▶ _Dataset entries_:
-- Opening Marker --

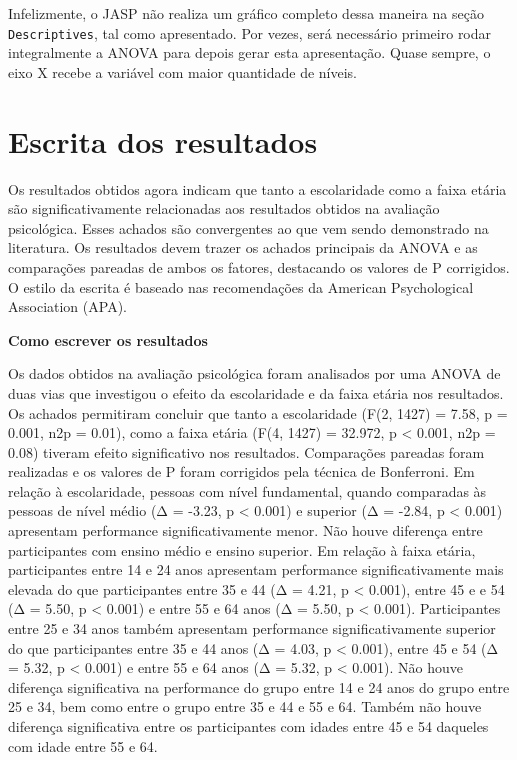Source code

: \documentclass[
]{book}
\begin{document}
Infelizmente, o JASP não realiza um gráfico completo dessa maneira na
seção \texttt{Descriptives}, tal como apresentado. Por vezes, será
necessário primeiro rodar integralmente a ANOVA para depois gerar esta
apresentação. Quase sempre, o eixo X recebe a variável com maior
quantidade de níveis.

\hypertarget{escrita-dos-resultados-6}{%
\section{Escrita dos resultados}\label{escrita-dos-resultados-6}}

Os resultados obtidos agora indicam que tanto a escolaridade como a
faixa etária são significativamente relacionadas aos resultados obtidos
na avaliação psicológica. Esses achados são convergentes ao que vem
sendo demonstrado na literatura. Os resultados devem trazer os achados
principais da ANOVA e as comparações pareadas de ambos os fatores,
destacando os valores de P corrigidos. O estilo da escrita é baseado nas
recomendações da American Psychological Association (APA).

\begin{writing}
\textbf{Como escrever os resultados}

Os dados obtidos na avaliação psicológica foram analisados por uma ANOVA
de duas vias que investigou o efeito da escolaridade e da faixa etária
nos resultados. Os achados permitiram concluir que tanto a escolaridade
(F(2, 1427) = 7.58, p = 0.001, n2p = 0.01), como a faixa etária (F(4,
1427) = 32.972, p \textless{} 0.001, n2p = 0.08) tiveram efeito
significativo nos resultados. Comparações pareadas foram realizadas e os
valores de P foram corrigidos pela técnica de Bonferroni. Em relação à
escolaridade, pessoas com nível fundamental, quando comparadas às
pessoas de nível médio (Δ = -3.23, p \textless{} 0.001) e superior (Δ =
-2.84, p \textless{} 0.001) apresentam performance significativamente
menor. Não houve diferença entre participantes com ensino médio e ensino
superior. Em relação à faixa etária, participantes entre 14 e 24 anos
apresentam performance significativamente mais elevada do que
participantes entre 35 e 44 (Δ = 4.21, p \textless{} 0.001), entre 45 e
e 54 (Δ = 5.50, p \textless{} 0.001) e entre 55 e 64 anos (Δ = 5.50, p
\textless{} 0.001). Participantes entre 25 e 34 anos também apresentam
performance significativamente superior do que participantes entre 35 e
44 anos (Δ = 4.03, p \textless{} 0.001), entre 45 e 54 (Δ = 5.32, p
\textless{} 0.001) e entre 55 e 64 anos (Δ = 5.32, p \textless{} 0.001).
Não houve diferença significativa na performance do grupo entre 14 e 24
anos do grupo entre 25 e 34, bem como entre o grupo entre 35 e 44 e 55 e
64. Também não houve diferença significativa entre os participantes com
idades entre 45 e 54 daqueles com idade entre 55 e 64.
\end{writing}
\end{document}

-- Closing Marker --

Bring together each line above where the string "escrita" turns up.

\hypertarget{escrita-dos-resultados-6}{%
\section{Escrita dos resultados}\label{escrita-dos-resultados-6}}
destacando os valores de P corrigidos. O estilo da escrita é baseado nas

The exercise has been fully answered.